The analysis in this report is organized into three principal sections. Section 2 presents the economic background of Mexican workers before they migrated to the U.S. The transition of those workers into the U.S. labor market is analyzed in Section 3. Finally, Section 4 reports on the employment and earning experience of survey respondents after their arrival in the U.S. The report also has two appendices. The first highlights some key demographic characteristics of the respondents to the survey. Appendix 2 contains a detailed description of the Survey of Mexican Migrants.

A Note on Sample Size

The Survey of Mexican Migrants elicited a total of 4,836 responses.

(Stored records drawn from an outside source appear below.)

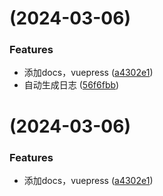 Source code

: # [](https://github.com/ghfengye/encode-lint/compare/v0.0.2...v) (2024-03-06)


### Features

* 添加docs，vuepress ([a4302e1](https://github.com/ghfengye/encode-lint/commit/a4302e1c98fd03820f4af77dab216970999d5594))
* 自动生成日志 ([56f6fbb](https://github.com/ghfengye/encode-lint/commit/56f6fbbca67904b3e6576eece5fcc07ed3335853))



# [](https://github.com/ghfengye/encode-lint/compare/v0.0.2...v) (2024-03-06)


### Features

* 添加docs，vuepress ([a4302e1](https://github.com/ghfengye/encode-lint/commit/a4302e1c98fd03820f4af77dab216970999d5594))



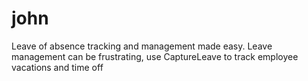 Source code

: # john
Leave of absence tracking and management made easy. Leave management can be frustrating, use CaptureLeave to track employee vacations and time off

However, not all 4,836 respondents to the survey answered all questions. The statistics in this report are computed after omitting those with no responses to the questions at issue. Thus, the number of observations underlying the percentages reported in the paper varies depending on the topic. For example, 4,704 respondents out of the total sample of 4,836 reported their gender. The statistic that 59% of respondents are male is based on 4,704 responses. To take other examples, the cross-tabulation of U.S. ID and years in the U.S. is based on 4,351 valid responses to both questions and the cross-tabulation of survey city with state of origin in Mexico is derived from 4,818 responses. The implicit assumption is that non-responses are distributed in a random fashion and do not affect the computed proportions. This means, for example, that non-respondents to the gender question are not all male but, instead, males and females were similarly inclined to not answer the question on gender. Thus, if the gender of non-respondents somehow became known and was factored into the calculation, it would still be the case that 59% of the sample is male.

Another example arises from the analysis of the industry of employment in Mexico. There were 4,029 valid responses to the question on industry in Mexico. The respondents who failed to provide a valid answer to this question and other questions on industry and occupation generally resemble other respondents with respect to their gender, age and education. The non-respondents are slightly more male, a little older and somewhat better educated. These differences are small and it is likely that the (unknown) industry distribution of non-respondents resembles the industry distribution of those who gave a valid answer. In other words, it is unlikely that excluding the non-respondents from the tabulations unduly alters the result on the employment experiences of migrants.

  1. The total unauthorized population in the U.S., including children and other persons not of working age, is estimated to be 10.3 million.
  2. These are unpublished estimates from the Pew Hispanic Center based on the methodology used in Passel (2005a, b).
  3. This estimate is approximate for two reasons. First, the estimate of the undocumented workforce is a model-based estimate and not a precise count of the population. Second, BLS estimates of the labor force from 2000 to 2004 are not strictly comparable over time due to three changes in methodology in the survey—the Current Population Survey (CPS)—that is used to derive the official statistics. This may affect the accuracy of estimated changes in the U.S. labor force during this five-year period.